Selecting the optimum solution for your cabling infrastructure is vital. Basically there exist two options: fiber and copper. Since both offer some unique benefits and superior data transmission, it is rather hard to decide which one to use. Generally, your choice should depend on your current network, your future networking needs, and your particular application, including bandwidth, distances, environment, and cost. Although in some circumstance copper may be a better choice, in other situations, however, fiber cable obtains much more advantages.
The very first step before you making the choice is to figure out the distinct properties of fiber optic cable and copper cable. To make it clear, we make a comparison here.
Power over Ethernet (PoE)—This offers you many other devices right through the networking cable itself, including power phones, surveillance cameras, Wireless Access Points (WAPs). It means that you don’t have to schedule an electrician in to run power to your surveillance cameras. Another advantage is the ability to have an emergency power supply that will continue powering mission critical devices even if your electricity goes out.
Less expensive electronics—If you are going to take fiber to the workspace, realize that most PC’s come with copper NIC cards.

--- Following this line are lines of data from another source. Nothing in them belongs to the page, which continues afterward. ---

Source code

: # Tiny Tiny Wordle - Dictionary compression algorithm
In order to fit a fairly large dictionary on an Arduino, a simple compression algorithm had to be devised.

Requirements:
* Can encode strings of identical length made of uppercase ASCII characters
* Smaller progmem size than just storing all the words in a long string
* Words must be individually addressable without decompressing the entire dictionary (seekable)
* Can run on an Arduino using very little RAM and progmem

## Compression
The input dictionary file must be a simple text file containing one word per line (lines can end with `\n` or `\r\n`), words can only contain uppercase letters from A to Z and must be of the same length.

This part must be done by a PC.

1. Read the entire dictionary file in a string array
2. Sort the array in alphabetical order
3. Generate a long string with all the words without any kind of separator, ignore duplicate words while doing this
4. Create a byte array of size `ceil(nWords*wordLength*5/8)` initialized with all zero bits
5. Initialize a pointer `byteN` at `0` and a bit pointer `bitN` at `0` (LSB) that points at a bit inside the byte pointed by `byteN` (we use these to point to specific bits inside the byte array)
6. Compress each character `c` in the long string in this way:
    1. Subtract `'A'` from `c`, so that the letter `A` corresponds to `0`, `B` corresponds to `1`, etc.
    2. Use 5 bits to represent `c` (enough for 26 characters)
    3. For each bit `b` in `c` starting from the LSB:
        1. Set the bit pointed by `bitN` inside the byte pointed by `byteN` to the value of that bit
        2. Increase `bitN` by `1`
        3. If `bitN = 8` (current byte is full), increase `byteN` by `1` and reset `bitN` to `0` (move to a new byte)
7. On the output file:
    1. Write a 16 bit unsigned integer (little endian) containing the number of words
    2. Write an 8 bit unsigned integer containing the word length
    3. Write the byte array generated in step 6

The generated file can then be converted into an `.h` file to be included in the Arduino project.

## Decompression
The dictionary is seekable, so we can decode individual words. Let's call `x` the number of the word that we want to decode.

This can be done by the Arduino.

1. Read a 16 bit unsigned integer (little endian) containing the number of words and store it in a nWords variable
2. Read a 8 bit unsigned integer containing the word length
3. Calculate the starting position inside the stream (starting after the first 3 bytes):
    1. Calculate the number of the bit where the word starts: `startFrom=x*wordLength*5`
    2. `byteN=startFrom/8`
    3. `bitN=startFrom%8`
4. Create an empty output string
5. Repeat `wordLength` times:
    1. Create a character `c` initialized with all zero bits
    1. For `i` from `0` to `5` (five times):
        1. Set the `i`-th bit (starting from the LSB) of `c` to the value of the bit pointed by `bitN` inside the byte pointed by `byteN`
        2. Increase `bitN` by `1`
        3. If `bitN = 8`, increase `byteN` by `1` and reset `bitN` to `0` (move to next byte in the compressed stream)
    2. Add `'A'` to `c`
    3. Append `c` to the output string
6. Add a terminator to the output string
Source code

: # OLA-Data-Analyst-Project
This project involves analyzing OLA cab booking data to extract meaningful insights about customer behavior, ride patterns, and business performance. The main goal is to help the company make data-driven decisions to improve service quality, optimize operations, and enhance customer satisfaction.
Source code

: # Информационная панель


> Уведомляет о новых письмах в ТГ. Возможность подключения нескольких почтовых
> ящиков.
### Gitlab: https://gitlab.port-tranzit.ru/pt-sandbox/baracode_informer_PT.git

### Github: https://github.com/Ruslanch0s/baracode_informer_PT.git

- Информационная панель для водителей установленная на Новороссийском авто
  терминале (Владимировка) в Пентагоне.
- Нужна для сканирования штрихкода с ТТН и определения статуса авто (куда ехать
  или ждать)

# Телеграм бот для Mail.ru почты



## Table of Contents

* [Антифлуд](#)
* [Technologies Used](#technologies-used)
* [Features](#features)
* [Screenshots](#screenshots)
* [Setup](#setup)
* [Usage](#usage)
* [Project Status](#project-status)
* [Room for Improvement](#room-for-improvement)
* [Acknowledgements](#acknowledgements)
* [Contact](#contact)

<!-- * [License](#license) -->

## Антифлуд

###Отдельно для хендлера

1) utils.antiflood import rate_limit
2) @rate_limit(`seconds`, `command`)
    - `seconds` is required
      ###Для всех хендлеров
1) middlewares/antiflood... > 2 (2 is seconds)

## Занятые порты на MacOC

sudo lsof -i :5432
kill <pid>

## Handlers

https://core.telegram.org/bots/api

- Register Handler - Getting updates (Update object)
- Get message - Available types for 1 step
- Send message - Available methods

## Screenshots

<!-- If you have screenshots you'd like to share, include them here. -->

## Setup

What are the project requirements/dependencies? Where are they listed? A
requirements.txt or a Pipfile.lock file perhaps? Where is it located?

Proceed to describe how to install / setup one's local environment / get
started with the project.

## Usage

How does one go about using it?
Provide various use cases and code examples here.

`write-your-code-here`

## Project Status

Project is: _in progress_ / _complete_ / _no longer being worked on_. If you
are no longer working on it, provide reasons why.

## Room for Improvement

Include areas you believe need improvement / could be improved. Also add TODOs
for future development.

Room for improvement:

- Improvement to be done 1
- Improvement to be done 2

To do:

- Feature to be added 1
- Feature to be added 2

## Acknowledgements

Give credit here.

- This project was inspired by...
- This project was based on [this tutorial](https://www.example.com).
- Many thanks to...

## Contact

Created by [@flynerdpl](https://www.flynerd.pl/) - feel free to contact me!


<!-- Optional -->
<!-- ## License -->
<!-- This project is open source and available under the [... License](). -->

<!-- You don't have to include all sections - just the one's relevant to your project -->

Optical ones will cost you between $100-200 each.
More flexible—TDM environments are built to run on copper infrastructures. Fiber can be used, however the electronics that make it work are expensive.
Fiber cable provides far greater bandwidth than copper and has standardized performance up to 10 Gbps. Keep in mind that fiber speeds are dependent on the type of cable used. Single-mode cable offers far greater distance than either 62.5- or 50-micron multimode cable. In addition, fiber optic cable can carry more information with greater fidelity than copper wire. That’s why telephone and CATV companies are converting to fiber.
Because the fiber optic signal is made of light, very little signal loss occurs during transmission, and data can move at higher speeds and greater distances. Fiber does not have the 100-meter distance limitation of unshielded twisted pair copper (without a booster). Fiber distances can range from 300 meters to 40 kilometers, depending on the style of cable, wavelength, and network. Fiber cable performs better since fiber signals need less boosting than copper ones do.
Fiber provides extremely reliable data transmission. It’s completely immune to many environmental factors that affect copper cable. The core is made of glass, which is an insulator, so no electric current can flow through. It’s immune to electrometric interference (EMI) and crosstalk, impedance problems, and more. You can run fiber cable next to industrial equipment without worry. Fiber is also less susceptible to temperature fluctuations than copper and can be submerged in water.
Fiber is lightweight, thin, and more durable than copper cable. Meanwhile, fiber optic cable has pulling specifications that are up to 10 times greater than copper cable’s. It’s easier to handle due to its small size, and it takes up much less space in cabling ducts. In addition, fiber is actually easier to test than copper cable.
Media converters make it possible to incorporate fiber into existing networks. The converters extend UTP Ethernet connections over fiber optic cable. Modular patch panel solutions (we’ve discussed before) integrate equipment with 10 Gb, 40 Gb and 100/120 Gb speeds to meet current needs and provide flexibility for future needs. The panels in these solutions accommodate a variety of cassettes for different types of fiber patch cables.
The cost for fiber cable, components, and hardware is decreasing steadily. Installation costs for fiber are higher than copper because of the skill needed for terminations. Although fiber is more expensive than copper in the short run, it may actually be cost-efficient in the long run. Fiber typically costs less to maintain, has much less downtime, and requires less networking hardware. And fiber eliminates the need to re-cable for higher network performance.
Fiber cable enables safer data transmission. It doesn’t radiate signals and is extremely difficult to tap. Once the cable is tapped, it’s very easy to monitor because the cable leaks light, causing the entire system to fail. If an attempt is made to break the physical security of your fiber system, you’ll know it. Fiber networks also enable you to put all your electronics and hardware in one central location, instead of having wiring closets with equipment throughout the building
We have explained the basic differentiator between fiber and copper, and it is rather clear that fiber cable is quickly rising in popularity, and more favored by new cabling installations and upgrades because of the benefits that come along with it. However, do remember that your cabling decisions should better depend on your very specific circumstances.